Je viens de terminer la consultation interne des militants.
En quatre soirées, toutes les sections ont été visitées et consultées sur les grands axes du projet. Nous avions organisé des réunions par circonscription. Ce sont environ 200 militants qui ont ainsi participé à ces débats.
Mardi soir c'était Nice Rive Gauche, ma section. Les sujets principalement évoqués ont été l'avenir du quartier Saint-Jean d'Angely et la culture
Mercredi soir je rencontrais les sections Nice 1 et Nice-Masséna. Nous avons beaucoup parlé de sécurité, de l'échec de Peyrat sur cette question fondamentale qui est aussi l'échec d'Estrosi.
Jeudi soir, c'était Nice 8, Nice 11 et Nice l'Ariane. C'est la réunion où nous avons le plus balayé l'ensemble du programme municipal, même si nous avons mis l'accent sur le sport et les étudiants.
Ce soir c'était au tour de Nice Ouest et de Nice 9. Les débats ont largement tourné autour des déplacements - notamment la ligne de tramway Est-Ouest - et sur le logement.
Cet exercice a été apprécié par les militants. Il m'a aussi été extrêmement utile, permettant d'apporter des éclairages sur certains points, notamment sur la sécurité, le logement et la démocratie participative. Le contenu, le périmètre des services de proximité que peut rendre la mairie ont considérablement évolué. Et les priorités sont en train de clairement apparaitre.
15 novembre 2007
Anecdote de campagne
Cet après-midi, boulevard Gorbella. Comme chaque jour j'arpente la ville et cet après-midi est consacré au boulevard Gorbella et au boulevard Comte de Falicon. Il est 16 heures et nous arrivons au carrefour de Cyrille Besset. Des employés de la ville travaillent à mettre la dernière main aux finitions sur le tracé du tramway. L'un d'entre eux me voit et m'appelle. Je suis avec Christine Dorejo, qui fut au mois de juin dernier notre valeureuse candidate aux élections cantonales du 11ème canton.

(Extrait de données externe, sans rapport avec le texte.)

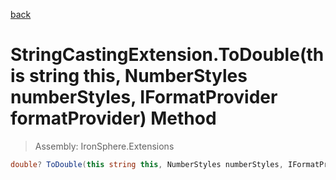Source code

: ﻿

[back](/IronSphere.Extensions/types/StringCastingExtension)

# StringCastingExtension.ToDouble(this string this, NumberStyles numberStyles, IFormatProvider formatProvider) Method

> Assembly: IronSphere.Extensions

```csharp
double? ToDouble(this string this, NumberStyles numberStyles, IFormatProvider formatProvider)
```



 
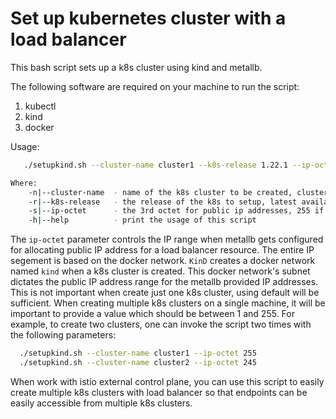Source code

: 
# Set up kubernetes cluster with a load balancer

This bash script sets up a k8s cluster using kind and metallb.

The following software are required on your machine to run the script:
  1. kubectl
  2. kind
  3. docker

Usage:

```bash
   ./setupkind.sh --cluster-name cluster1 --k8s-release 1.22.1 --ip-octet 255

Where:
    -n|--cluster-name  - name of the k8s cluster to be created, cluster1 will be used if not given
    -r|--k8s-release   - the release of the k8s to setup, latest available if not given
    -s|--ip-octet      - the 3rd octet for public ip addresses, 255 if not given, valid range: 0-255
    -h|--help          - print the usage of this script
```

The `ip-octet` parameter controls the IP range when metallb gets configured for
allocating public IP address for a load balancer resource. The entire IP segement
is based on the docker network. `KinD` creates a docker network named `kind` when
a k8s cluster is created. This docker network's subnet dictates the public IP
address range for the metallb provided IP addresses. This is not important when
create just one k8s cluster, using default will be sufficient. When creating multiple
k8s clusters on a single machine, it will be important to provide a value which
should be between 1 and 255. For example, to create two clusters, one can invoke
the script two times with the following parameters:

```bash
  ./setupkind.sh --cluster-name cluster1 --ip-octet 255
  ./setupkind.sh --cluster-name cluster2 --ip-octet 245
```

When work with istio external control plane, you can use this script to easily
create multiple k8s clusters with load balancer so that endpoints can be easily
accessible from multiple k8s clusters.
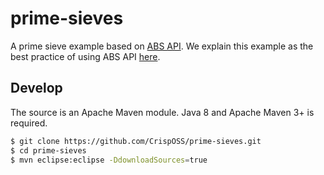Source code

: # prime-sieves

A prime sieve example based on [ABS API][1]. We explain this example as the best practice of using ABS API [here][2].

## Develop

The source is an Apache Maven module. Java 8 and Apache Maven 3+ is required.

```bash
$ git clone https://github.com/CrispOSS/prime-sieves.git
$ cd prime-sieves
$ mvn eclipse:eclipse -DdownloadSources=true
```

[1]: https://github.com/CrispOSS/abs-api-parent
[2]: ./docs/manual.md
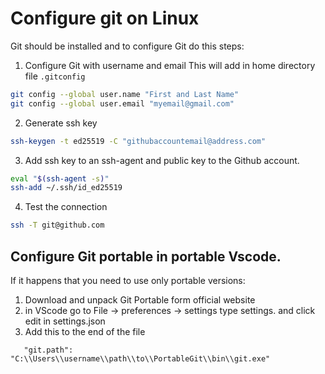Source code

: # Configure git on Linux

Git should be installed and to configure Git do this steps:

1. Configure Git with username and email
This will add in home directory file `.gitconfig`

```sh
git config --global user.name "First and Last Name"
git config --global user.email "myemail@gmail.com"
```

2. Generate ssh key

```sh
ssh-keygen -t ed25519 -C "githubaccountemail@address.com"
```

3. Add ssh key to an ssh-agent and public key to the Github account.

```sh
eval "$(ssh-agent -s)"
ssh-add ~/.ssh/id_ed25519
```

4. Test the connection

```sh
ssh -T git@github.com
```

## Configure Git portable in portable Vscode.

If it happens that you need to use only portable versions:

1. Download and unpack Git Portable form official website
2. in VScode go to File -> preferences -> settings type settings. and click edit in settings.json
3. Add this to the end of the file  
```
   "git.path": "C:\\Users\\username\\path\\to\\PortableGit\\bin\\git.exe"
   ```
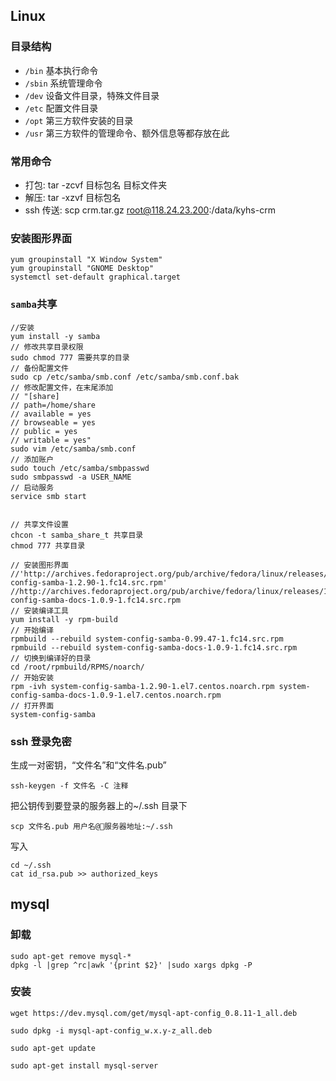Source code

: ## Linux

### 目录结构

- `/bin` 基本执行命令
- `/sbin` 系统管理命令
- `/dev` 设备文件目录，特殊文件目录
- `/etc` 配置文件目录
- `/opt` 第三方软件安装的目录
- `/usr` 第三方软件的管理命令、额外信息等都存放在此

### 常用命令

- 打包: tar -zcvf 目标包名 目标文件夹
- 解压: tar -xzvf 目标包名
- ssh 传送: scp crm.tar.gz root@118.24.23.200:/data/kyhs-crm

### 安装图形界面

```
yum groupinstall "X Window System"
yum groupinstall "GNOME Desktop"
systemctl set-default graphical.target
```

### `samba`共享

```
//安装
yum install -y samba
// 修改共享目录权限
sudo chmod 777 需要共享的目录
// 备份配置文件
sudo cp /etc/samba/smb.conf /etc/samba/smb.conf.bak
// 修改配置文件，在末尾添加
// "[share]
// path=/home/share
// available = yes
// browseable = yes
// public = yes
// writable = yes"
sudo vim /etc/samba/smb.conf
// 添加账户
sudo touch /etc/samba/smbpasswd
sudo smbpasswd -a USER_NAME
// 启动服务
service smb start


// 共享文件设置
chcon -t samba_share_t 共享目录
chmod 777 共享目录

// 安装图形界面
//'http://archives.fedoraproject.org/pub/archive/fedora/linux/releases/14/Everything/source/SRPMS/system-config-samba-1.2.90-1.fc14.src.rpm'
//http://archives.fedoraproject.org/pub/archive/fedora/linux/releases/14/Everything/source/SRPMS/system-config-samba-docs-1.0.9-1.fc14.src.rpm
// 安装编译工具
yum install -y rpm-build
// 开始编译
rpmbuild --rebuild system-config-samba-0.99.47-1.fc14.src.rpm
rpmbuild --rebuild system-config-samba-docs-1.0.9-1.fc14.src.rpm
// 切换到编译好的目录
cd /root/rpmbuild/RPMS/noarch/
// 开始安装
rpm -ivh system-config-samba-1.2.90-1.el7.centos.noarch.rpm system-config-samba-docs-1.0.9-1.el7.centos.noarch.rpm
// 打开界面
system-config-samba
```

### ssh 登录免密

生成一对密钥，“文件名”和“文件名.pub”

```
ssh-keygen -f 文件名 -C 注释
```

把公钥传到要登录的服务器上的~/.ssh 目录下

```
scp 文件名.pub 用户名@服务器地址:~/.ssh
```

写入

```
cd ~/.ssh
cat id_rsa.pub >> authorized_keys
```

## mysql

### 卸载

```
sudo apt-get remove mysql-*
dpkg -l |grep ^rc|awk '{print $2}' |sudo xargs dpkg -P
```

### 安装

```
wget https://dev.mysql.com/get/mysql-apt-config_0.8.11-1_all.deb

sudo dpkg -i mysql-apt-config_w.x.y-z_all.deb

sudo apt-get update

sudo apt-get install mysql-server
```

Nous arrivons et commençons à discuter. "Alors le projet ?... il faut gagner" - "Eh bien oui je compte sur vous"...etc. Arrive un autre employé qui vient vers moi et me dit . "Ah monsieur Allemand, il faut que j'éclaircisse quelque chose avec vous, parce que j'ai rencontré votre collègue, François Mottard (sic) et il m'a fait une réponse curieuse, j'ai pas tout compris, enfin il est pas clair".
"Je veux savoir si vous êtes pour ou contre l'adoption des enfants par les homosexuels". Je suis un peu surpris de cette question que je n'ai pas abordé dans ma plateforme municipale! Mais avant même que je ne réponde Christine prend la parole et lui répond en mon nom.

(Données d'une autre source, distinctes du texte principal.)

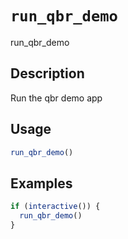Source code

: # `run_qbr_demo`

run_qbr_demo


## Description

Run the qbr demo app


## Usage

```r
run_qbr_demo()
```


## Examples

```r
if (interactive()) {
  run_qbr_demo()
}
```


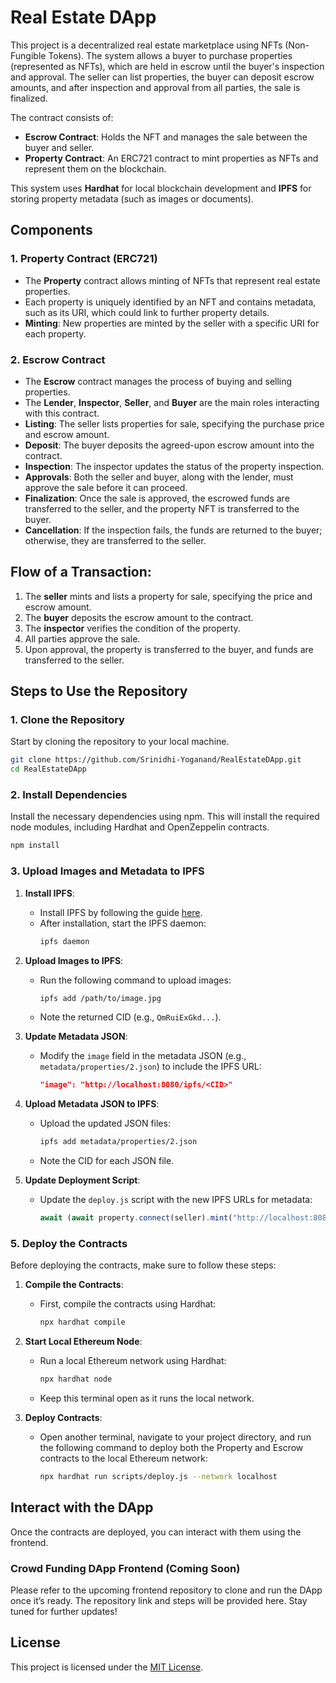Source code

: # Real Estate DApp

This project is a decentralized real estate marketplace using NFTs (Non-Fungible Tokens). The system allows a buyer to purchase properties (represented as NFTs), which are held in escrow until the buyer's inspection and approval. The seller can list properties, the buyer can deposit escrow amounts, and after inspection and approval from all parties, the sale is finalized.

The contract consists of:

- **Escrow Contract**: Holds the NFT and manages the sale between the buyer and seller.
- **Property Contract**: An ERC721 contract to mint properties as NFTs and represent them on the blockchain.

This system uses **Hardhat** for local blockchain development and **IPFS** for storing property metadata (such as images or documents).

## Components

### 1. **Property Contract (ERC721)**
   - The **Property** contract allows minting of NFTs that represent real estate properties.
   - Each property is uniquely identified by an NFT and contains metadata, such as its URI, which could link to further property details.
   - **Minting**: New properties are minted by the seller with a specific URI for each property.

### 2. **Escrow Contract**
   - The **Escrow** contract manages the process of buying and selling properties.
   - The **Lender**, **Inspector**, **Seller**, and **Buyer** are the main roles interacting with this contract.
   - **Listing**: The seller lists properties for sale, specifying the purchase price and escrow amount.
   - **Deposit**: The buyer deposits the agreed-upon escrow amount into the contract.
   - **Inspection**: The inspector updates the status of the property inspection.
   - **Approvals**: Both the seller and buyer, along with the lender, must approve the sale before it can proceed.
   - **Finalization**: Once the sale is approved, the escrowed funds are transferred to the seller, and the property NFT is transferred to the buyer.
   - **Cancellation**: If the inspection fails, the funds are returned to the buyer; otherwise, they are transferred to the seller.

## Flow of a Transaction:
1. The **seller** mints and lists a property for sale, specifying the price and escrow amount.
2. The **buyer** deposits the escrow amount to the contract.
3. The **inspector** verifies the condition of the property.
4. All parties approve the sale.
5. Upon approval, the property is transferred to the buyer, and funds are transferred to the seller.

## Steps to Use the Repository
### 1. Clone the Repository
Start by cloning the repository to your local machine.

```bash
git clone https://github.com/Srinidhi-Yoganand/RealEstateDApp.git
cd RealEstateDApp
```

### 2. Install Dependencies
Install the necessary dependencies using npm. This will install the required node modules, including Hardhat and OpenZeppelin contracts.
```bash
npm install
```

### 3. Upload Images and Metadata to IPFS

1. **Install IPFS**:
   - Install IPFS by following the guide [here](https://docs.ipfs.tech/install/ipfs-desktop/#windows).
   - After installation, start the IPFS daemon:
     ```bash
     ipfs daemon
     ```

2. **Upload Images to IPFS**:
   - Run the following command to upload images:
     ```bash
     ipfs add /path/to/image.jpg
     ```
   - Note the returned CID (e.g., `QmRuiExGkd...`).

3. **Update Metadata JSON**:
   - Modify the `image` field in the metadata JSON (e.g., `metadata/properties/2.json`) to include the IPFS URL:
     ```json
     "image": "http://localhost:8080/ipfs/<CID>"
     ```

4. **Upload Metadata JSON to IPFS**:
   - Upload the updated JSON files:
     ```bash
     ipfs add metadata/properties/2.json
     ```
   - Note the CID for each JSON file.

5. **Update Deployment Script**:
   - Update the `deploy.js` script with the new IPFS URLs for metadata:
     ```javascript
     await (await property.connect(seller).mint("http://localhost:8080/ipfs/<CID-for-metadata>")).wait();
     ```
### 5. Deploy the Contracts

Before deploying the contracts, make sure to follow these steps:

1. **Compile the Contracts**:
   - First, compile the contracts using Hardhat:
     ```bash
     npx hardhat compile
     ```

2. **Start Local Ethereum Node**:
   - Run a local Ethereum network using Hardhat:
     ```bash
     npx hardhat node
     ```
   - Keep this terminal open as it runs the local network.

3. **Deploy Contracts**:
   - Open another terminal, navigate to your project directory, and run the following command to deploy both the Property and Escrow contracts to the local Ethereum network:
     ```bash
     npx hardhat run scripts/deploy.js --network localhost
     ```

## Interact with the DApp
Once the contracts are deployed, you can interact with them using the frontend. 

### Crowd Funding DApp Frontend (Coming Soon)
Please refer to the upcoming frontend repository to clone and run the DApp once it’s ready. The repository link and steps will be provided here.
Stay tuned for further updates!

## License

This project is licensed under the [MIT License](LICENSE).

Bien entendu, elle lui explique que nous sommes pour l'adoption, ce qui a le don met notre interlocuteur en rage. "Moi je crois en dieu, et dieu s'il a fait un homme et une femme c'est pas par hasard". Et Christine de lui répliquer que "ce n'est pas le sexe qui compte mais l'amour qu'on donne à un enfant", et lui de renchérir...et ça n'en finit pas.
Dans ce genre de situation, l'important est de savoir qui va rompre l'assaut en premier. Quand on connait Christine, pas de doute sur l'issue. Et effectivement au bout d'un moment l'homme est au bord de l'épuisement. Ce qui devait arriver arriva... il rompt en premier, son regard cherche le mien et il me dit haletant "c'est votre femme?" je lui réponds, "non, ça aurait peut être pu il y a une vingtaine d'années, mais je l'ai échappé belle". "Oh oui monsieur, vous avez raison. C'est vous ou c'est elle qui est candidat?"
C'est une reddition en pleine place. L'employé s'appuie sur son pic. On se salue et il me dit "mais je voterai quand même pour vous monsieur!"
Une campagne électorale, c'est aussi une foule d'anecdotes comme celle-là.